Abstract

Capacitive micro accelerometers with high sensitivity have found wide applications in geophysics. Reducing the interelectrode spacing, which is determined by the thickness difference between the electrodes and the solder bumps in flip-chip eutectic bonding, is an efficient way to improve the sensitivity of area-varying capacitive transducers in micro accelerometers. Traditional methods require extra materials and processes, and precise control of the thickness of both the solder pumps and the electrodes is necessary. This work introduces a novel method for the precise control of the interelectrode spacing using a three dimensional (3D) electroplating process. Standoff pillars and electrodes are deposited by a single electroplating process with a constant thickness difference, which is only determined by the gap of the seed features that can be precisely determined by photolithography.

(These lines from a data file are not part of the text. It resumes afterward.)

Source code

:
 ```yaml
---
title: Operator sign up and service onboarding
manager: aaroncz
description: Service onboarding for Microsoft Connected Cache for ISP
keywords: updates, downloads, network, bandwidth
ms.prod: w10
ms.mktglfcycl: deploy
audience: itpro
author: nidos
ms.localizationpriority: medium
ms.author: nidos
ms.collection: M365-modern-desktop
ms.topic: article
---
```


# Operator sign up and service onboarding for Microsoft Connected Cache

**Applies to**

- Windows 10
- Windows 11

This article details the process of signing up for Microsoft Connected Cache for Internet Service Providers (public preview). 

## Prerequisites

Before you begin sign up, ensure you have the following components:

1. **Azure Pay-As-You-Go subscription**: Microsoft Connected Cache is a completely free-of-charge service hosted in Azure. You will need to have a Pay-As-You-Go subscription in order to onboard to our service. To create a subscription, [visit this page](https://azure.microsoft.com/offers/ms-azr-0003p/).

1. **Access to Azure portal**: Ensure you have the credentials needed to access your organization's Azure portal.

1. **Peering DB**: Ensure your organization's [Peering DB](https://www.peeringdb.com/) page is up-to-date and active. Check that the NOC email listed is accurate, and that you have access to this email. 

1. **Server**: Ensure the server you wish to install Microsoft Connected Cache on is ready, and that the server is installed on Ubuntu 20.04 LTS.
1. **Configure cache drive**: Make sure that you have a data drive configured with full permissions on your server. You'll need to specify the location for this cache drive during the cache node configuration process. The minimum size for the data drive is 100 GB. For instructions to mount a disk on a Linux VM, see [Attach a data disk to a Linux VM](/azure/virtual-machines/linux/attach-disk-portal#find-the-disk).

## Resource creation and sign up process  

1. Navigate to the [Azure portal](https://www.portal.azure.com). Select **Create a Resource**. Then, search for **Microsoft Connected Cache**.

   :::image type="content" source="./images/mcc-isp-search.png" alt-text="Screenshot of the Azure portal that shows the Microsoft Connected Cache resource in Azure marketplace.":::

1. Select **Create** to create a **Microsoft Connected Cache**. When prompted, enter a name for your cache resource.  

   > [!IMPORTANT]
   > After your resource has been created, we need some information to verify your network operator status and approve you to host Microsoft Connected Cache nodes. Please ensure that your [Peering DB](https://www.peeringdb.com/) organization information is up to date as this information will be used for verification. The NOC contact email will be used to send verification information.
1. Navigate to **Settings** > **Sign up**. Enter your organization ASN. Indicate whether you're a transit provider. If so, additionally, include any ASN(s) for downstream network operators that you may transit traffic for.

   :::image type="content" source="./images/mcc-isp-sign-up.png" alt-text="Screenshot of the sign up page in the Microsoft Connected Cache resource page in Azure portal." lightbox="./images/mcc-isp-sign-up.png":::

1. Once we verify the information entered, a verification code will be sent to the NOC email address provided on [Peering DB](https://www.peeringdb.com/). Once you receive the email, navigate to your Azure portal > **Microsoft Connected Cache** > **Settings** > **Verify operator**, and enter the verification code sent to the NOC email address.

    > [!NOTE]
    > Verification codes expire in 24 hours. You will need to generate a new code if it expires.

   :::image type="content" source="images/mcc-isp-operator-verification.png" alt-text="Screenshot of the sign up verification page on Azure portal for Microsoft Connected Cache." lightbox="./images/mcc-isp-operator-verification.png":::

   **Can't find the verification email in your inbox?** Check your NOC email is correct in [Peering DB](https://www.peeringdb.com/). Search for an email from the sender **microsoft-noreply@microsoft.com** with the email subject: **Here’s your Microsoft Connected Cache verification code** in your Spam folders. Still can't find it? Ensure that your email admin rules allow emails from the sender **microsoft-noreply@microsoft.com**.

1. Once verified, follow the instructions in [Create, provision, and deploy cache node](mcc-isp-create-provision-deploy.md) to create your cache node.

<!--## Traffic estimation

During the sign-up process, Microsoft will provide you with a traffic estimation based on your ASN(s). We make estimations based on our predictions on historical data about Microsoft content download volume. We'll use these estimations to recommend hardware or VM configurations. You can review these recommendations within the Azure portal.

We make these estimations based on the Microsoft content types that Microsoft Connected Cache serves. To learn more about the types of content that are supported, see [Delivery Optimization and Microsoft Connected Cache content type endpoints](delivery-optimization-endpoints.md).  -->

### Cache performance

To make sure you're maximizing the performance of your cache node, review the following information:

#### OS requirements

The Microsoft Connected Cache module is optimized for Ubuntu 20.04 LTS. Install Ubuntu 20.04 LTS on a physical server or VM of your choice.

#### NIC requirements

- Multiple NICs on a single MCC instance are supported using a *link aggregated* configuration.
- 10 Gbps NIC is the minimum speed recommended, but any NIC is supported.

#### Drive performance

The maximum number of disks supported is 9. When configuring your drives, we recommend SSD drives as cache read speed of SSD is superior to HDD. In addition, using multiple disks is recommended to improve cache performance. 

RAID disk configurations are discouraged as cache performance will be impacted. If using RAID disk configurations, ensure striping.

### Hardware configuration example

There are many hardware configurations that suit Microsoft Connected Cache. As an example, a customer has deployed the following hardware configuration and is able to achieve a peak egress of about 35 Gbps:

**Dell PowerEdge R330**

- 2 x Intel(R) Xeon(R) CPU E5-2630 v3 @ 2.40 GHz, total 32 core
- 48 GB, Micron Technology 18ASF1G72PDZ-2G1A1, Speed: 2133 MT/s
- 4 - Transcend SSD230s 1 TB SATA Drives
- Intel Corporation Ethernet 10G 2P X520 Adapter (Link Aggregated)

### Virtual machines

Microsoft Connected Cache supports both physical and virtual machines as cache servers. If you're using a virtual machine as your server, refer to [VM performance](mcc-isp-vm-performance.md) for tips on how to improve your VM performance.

The standoff pillars are used to define the thickness of the solder bumps in the packaging process. The 3D electroplating process is studied, characterized and applied to a typical high-precision micro capacitive area-varying accelerometer. Experimental results show that the variation of the interelectrode spacing is decreased by more than 6.5 times, when compared to that without the 3D electroplating process. Benefitting from the reduced interelectrode spacing, the sensitivity is increased by more than 3 times, while the resolution is 10 ng (√Hz)−1, which is 2.5 times better. It is believed that such a method can be applied to MEMS devices where interelectrode spacing needs to be precisely controlled.